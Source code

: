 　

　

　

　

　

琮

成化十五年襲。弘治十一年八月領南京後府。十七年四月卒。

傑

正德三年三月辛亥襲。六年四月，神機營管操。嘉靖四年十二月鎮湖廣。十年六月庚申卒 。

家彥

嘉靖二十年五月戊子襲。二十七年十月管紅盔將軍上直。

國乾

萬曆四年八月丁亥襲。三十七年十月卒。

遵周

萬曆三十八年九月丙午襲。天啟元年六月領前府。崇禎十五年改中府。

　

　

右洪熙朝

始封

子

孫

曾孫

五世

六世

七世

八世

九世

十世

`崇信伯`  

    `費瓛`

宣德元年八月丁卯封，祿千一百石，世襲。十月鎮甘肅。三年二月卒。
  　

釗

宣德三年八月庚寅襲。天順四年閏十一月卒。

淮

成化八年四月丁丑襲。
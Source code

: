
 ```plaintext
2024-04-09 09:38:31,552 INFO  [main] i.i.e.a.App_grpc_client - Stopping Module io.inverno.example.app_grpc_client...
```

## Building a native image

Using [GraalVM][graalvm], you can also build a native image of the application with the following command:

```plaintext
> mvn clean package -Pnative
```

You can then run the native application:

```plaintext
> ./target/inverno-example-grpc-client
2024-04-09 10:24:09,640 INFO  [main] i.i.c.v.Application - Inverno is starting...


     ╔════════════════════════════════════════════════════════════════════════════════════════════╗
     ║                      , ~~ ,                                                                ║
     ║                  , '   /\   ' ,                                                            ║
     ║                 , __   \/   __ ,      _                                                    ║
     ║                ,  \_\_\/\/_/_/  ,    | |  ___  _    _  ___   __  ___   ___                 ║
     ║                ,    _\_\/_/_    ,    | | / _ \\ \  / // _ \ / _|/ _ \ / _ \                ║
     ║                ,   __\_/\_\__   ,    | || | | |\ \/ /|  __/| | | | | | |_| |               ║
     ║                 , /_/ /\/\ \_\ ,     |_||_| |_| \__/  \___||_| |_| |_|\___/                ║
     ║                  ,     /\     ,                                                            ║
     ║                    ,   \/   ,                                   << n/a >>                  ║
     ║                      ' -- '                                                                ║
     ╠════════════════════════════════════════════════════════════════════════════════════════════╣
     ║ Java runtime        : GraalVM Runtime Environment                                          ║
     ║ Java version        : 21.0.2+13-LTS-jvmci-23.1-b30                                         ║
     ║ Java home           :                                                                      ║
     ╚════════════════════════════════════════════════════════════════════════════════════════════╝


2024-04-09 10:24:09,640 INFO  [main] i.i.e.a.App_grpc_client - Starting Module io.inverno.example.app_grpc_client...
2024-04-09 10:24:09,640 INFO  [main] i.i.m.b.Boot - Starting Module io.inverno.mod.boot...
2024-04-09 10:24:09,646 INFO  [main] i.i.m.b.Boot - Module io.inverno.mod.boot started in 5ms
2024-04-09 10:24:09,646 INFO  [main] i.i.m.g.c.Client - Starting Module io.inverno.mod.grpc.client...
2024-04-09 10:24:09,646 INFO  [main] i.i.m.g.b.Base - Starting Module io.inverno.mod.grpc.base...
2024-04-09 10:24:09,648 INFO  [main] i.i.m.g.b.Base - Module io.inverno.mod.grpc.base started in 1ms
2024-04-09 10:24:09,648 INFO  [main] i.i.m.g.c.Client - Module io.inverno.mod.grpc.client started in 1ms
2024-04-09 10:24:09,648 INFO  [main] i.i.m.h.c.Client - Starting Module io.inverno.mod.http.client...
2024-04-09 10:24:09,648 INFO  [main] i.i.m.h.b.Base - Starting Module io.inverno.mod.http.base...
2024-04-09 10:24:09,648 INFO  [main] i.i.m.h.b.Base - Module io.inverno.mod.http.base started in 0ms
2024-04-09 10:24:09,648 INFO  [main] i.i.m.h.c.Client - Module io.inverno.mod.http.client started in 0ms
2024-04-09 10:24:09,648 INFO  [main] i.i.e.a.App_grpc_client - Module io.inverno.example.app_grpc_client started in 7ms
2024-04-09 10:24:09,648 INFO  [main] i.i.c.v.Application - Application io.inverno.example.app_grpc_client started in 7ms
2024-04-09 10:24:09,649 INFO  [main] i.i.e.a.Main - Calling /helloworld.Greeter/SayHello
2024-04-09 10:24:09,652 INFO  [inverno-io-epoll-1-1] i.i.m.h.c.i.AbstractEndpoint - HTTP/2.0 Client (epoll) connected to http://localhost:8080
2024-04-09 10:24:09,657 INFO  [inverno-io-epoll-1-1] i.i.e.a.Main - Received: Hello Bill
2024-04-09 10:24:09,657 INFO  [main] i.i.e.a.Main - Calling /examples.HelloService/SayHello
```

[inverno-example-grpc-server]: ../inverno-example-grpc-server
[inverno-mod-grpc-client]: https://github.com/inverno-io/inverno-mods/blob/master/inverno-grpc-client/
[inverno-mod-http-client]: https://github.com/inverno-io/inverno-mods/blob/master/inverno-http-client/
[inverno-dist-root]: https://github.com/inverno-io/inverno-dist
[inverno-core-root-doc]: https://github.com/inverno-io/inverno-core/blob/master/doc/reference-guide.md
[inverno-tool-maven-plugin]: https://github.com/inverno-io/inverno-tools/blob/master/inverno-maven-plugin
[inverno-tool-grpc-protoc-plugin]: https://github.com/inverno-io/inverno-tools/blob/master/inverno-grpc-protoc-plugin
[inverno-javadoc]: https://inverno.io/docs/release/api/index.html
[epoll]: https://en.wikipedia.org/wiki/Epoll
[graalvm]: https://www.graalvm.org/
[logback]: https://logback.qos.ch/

==============================

**Instructions to follow:**
Select every line of the records holding the string "base".

**Solution to the exercise:**
2024-04-09 10:24:09,646 INFO  [main] i.i.m.g.b.Base - Starting Module io.inverno.mod.grpc.base...
2024-04-09 10:24:09,648 INFO  [main] i.i.m.g.b.Base - Module io.inverno.mod.grpc.base started in 1ms
2024-04-09 10:24:09,648 INFO  [main] i.i.m.h.b.Base - Starting Module io.inverno.mod.http.base...
2024-04-09 10:24:09,648 INFO  [main] i.i.m.h.b.Base - Module io.inverno.mod.http.base started in 0ms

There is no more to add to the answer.